Management has also identified certain sectors within the commercial real estate segment that may be particularly susceptible to increased credit risk as a result of trends that were precipitated by the COVID-19 pandemic and may be exacerbated by current economic conditions. This includes business-oriented hotels, non-anchored retail space and metro office space. As of June 30, 2023, business-oriented hotels loans included 13 loans with a total outstanding balance of $114.8 million, non-anchored retail space loans included 28 loans with a total outstanding balance of $41.5 million, and metro office space loans included two loans with a total outstanding balance of $11.9 million. As of June 30, 2023, there was one metro office space loan with a carrying value of $7.0 million, that was rated doubtful and on nonaccrual and one business-oriented hotel credit with a carrying value of $1.8 million that was rated substandard and on nonaccrual.

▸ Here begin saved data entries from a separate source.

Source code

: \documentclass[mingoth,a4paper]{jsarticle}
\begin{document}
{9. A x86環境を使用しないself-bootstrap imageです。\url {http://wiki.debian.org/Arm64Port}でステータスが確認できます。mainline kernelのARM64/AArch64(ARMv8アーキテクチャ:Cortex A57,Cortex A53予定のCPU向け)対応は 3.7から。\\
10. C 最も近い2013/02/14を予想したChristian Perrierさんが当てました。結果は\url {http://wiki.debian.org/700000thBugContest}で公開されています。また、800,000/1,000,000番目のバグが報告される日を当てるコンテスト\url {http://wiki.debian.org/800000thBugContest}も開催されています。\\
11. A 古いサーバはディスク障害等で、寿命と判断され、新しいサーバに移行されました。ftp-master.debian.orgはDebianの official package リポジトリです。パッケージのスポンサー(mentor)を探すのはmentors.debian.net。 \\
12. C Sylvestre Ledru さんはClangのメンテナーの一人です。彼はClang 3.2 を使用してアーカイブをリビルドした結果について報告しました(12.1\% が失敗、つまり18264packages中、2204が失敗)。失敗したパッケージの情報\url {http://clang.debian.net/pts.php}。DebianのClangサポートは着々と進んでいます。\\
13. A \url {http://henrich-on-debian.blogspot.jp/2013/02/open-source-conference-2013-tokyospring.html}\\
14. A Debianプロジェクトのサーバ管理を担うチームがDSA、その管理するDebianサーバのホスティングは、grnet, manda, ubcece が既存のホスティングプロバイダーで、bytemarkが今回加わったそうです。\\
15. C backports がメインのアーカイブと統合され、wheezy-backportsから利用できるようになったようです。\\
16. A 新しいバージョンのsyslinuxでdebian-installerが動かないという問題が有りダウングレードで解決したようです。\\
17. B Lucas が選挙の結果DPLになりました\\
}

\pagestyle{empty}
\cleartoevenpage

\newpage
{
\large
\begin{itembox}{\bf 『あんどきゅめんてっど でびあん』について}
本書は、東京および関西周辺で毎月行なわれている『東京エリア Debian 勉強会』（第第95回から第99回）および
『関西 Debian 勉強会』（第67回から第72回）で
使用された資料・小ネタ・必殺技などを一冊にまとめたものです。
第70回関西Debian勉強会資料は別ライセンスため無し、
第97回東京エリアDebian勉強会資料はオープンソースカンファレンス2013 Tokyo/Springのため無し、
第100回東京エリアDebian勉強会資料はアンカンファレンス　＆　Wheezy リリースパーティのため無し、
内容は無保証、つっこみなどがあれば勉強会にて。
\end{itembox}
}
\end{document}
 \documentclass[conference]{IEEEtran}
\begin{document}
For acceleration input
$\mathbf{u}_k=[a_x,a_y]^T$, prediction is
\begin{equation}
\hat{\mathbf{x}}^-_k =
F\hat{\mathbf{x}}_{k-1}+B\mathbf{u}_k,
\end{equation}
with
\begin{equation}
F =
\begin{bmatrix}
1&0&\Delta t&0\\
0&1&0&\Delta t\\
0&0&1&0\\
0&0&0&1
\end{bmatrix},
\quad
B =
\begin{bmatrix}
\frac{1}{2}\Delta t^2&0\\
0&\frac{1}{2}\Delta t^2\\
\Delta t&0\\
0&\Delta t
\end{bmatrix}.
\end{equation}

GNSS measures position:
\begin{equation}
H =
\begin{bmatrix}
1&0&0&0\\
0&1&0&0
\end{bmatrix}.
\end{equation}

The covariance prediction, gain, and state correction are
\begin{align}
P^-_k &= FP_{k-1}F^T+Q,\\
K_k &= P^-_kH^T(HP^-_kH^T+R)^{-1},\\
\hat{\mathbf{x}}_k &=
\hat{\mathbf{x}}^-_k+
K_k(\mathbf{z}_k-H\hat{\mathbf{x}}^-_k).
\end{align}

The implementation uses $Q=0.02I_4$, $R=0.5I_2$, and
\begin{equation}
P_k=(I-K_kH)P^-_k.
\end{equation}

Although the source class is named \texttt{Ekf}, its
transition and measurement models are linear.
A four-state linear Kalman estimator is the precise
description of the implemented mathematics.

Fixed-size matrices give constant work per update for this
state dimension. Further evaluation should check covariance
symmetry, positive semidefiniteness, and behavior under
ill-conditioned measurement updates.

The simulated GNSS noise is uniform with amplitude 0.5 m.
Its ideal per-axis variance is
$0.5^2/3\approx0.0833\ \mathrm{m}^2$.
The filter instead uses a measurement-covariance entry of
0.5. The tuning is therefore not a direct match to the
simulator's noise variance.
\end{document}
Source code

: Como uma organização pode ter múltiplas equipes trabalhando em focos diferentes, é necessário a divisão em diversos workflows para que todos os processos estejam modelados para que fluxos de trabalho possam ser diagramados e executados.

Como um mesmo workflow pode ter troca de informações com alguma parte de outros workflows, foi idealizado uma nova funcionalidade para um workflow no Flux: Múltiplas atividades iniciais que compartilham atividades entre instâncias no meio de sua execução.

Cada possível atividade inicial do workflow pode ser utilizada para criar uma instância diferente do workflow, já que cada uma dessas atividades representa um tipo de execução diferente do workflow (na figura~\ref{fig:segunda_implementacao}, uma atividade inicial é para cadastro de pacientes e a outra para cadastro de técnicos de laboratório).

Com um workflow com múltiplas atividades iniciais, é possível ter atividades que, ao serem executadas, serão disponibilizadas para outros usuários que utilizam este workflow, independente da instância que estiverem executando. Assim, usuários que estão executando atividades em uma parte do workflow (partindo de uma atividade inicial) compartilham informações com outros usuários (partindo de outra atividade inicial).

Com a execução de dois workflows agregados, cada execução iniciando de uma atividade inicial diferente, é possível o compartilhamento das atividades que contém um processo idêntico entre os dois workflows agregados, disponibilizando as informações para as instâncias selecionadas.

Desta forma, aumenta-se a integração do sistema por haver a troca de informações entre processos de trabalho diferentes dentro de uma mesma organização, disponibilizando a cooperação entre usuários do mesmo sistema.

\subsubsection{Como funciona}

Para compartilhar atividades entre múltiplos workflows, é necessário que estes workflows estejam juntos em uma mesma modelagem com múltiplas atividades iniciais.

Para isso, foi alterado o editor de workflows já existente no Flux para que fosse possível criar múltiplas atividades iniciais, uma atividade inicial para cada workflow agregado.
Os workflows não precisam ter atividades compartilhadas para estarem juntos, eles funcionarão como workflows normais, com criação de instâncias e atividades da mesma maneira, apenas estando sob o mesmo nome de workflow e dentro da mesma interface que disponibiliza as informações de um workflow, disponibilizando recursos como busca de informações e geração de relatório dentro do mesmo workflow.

The other loans in these groups were performing in accordance with their terms.
Balance Sheet
Total assets increased $86.4 million, or 1.6%, to $5.66 billion at June 30, 2023, from $5.57 billion at March 31, 2023. The increase primarily reflects an increase of $75.6 million in loans.
Available-for-sale securities were $292.0 million and $303.1 million at June 30, 2023 and March 31, 2023, respectively. The unrealized loss on securities available for sale increased to $66.5 million as of June 30, 2023, as compared to $61.2 million of unrealized losses as of March 31, 2023. Securities held to maturity were $19.8 million, or 0.35% of total assets, with a fair value of $19.0 million.
Loans increased $75.6 million, or 1.6%, to $4.70 billion at June 30, 2023, from $4.62 billion at March 31, 2023. The increase in loans for the three months ended June 30, 2023 was primarily due to increases in commercial and industrial loans of $30.4 million, commercial construction loans of $16.2 million, and residential real estate loans of $33.8 million, partially offset by a decrease in consumer loans of $4.8 million. Management continues to seek prudent commercial lending opportunities to deepen relationships with existing customers and develop new relationships with strong borrowers.